- **WHAT YOU NEED TO DO**
Filter the records below and copy every line containing the word "VARCHAR".
◆ ◆ ◆
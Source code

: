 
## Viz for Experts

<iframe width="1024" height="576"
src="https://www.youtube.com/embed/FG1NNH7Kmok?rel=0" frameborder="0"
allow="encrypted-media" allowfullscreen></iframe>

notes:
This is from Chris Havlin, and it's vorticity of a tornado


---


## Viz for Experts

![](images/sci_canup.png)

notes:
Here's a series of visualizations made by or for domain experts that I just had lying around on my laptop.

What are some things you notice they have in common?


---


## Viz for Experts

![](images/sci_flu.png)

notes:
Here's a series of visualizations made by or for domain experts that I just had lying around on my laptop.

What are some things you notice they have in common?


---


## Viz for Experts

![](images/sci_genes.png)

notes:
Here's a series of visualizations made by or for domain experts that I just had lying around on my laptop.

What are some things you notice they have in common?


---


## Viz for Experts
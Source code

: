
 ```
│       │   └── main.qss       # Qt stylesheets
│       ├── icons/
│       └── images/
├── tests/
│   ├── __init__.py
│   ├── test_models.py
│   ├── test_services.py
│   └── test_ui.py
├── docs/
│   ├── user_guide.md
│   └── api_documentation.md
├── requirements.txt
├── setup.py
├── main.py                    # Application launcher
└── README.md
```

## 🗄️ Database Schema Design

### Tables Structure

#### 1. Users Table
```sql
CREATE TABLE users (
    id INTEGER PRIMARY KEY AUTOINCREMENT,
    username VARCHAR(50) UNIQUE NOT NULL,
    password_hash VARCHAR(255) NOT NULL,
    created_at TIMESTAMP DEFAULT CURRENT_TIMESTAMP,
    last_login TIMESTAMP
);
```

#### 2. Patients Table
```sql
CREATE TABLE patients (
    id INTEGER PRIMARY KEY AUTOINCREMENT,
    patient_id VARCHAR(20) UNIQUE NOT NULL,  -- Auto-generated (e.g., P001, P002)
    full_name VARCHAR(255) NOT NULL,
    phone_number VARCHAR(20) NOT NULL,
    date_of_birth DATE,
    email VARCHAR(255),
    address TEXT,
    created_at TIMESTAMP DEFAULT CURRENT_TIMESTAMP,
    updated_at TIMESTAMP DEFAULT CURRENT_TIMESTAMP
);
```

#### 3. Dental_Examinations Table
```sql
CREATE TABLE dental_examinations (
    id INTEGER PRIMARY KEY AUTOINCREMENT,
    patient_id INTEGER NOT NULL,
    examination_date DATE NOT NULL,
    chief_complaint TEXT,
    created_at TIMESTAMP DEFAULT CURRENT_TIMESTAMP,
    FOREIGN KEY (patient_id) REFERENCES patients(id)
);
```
◆ ◆ ◆
- **SOLUTION TO THIS TASK**
    username VARCHAR(50) UNIQUE NOT NULL,
    password_hash VARCHAR(255) NOT NULL,
    patient_id VARCHAR(20) UNIQUE NOT NULL,  -- Auto-generated (e.g., P001, P002)
    full_name VARCHAR(255) NOT NULL,
    phone_number VARCHAR(20) NOT NULL,
    email VARCHAR(255),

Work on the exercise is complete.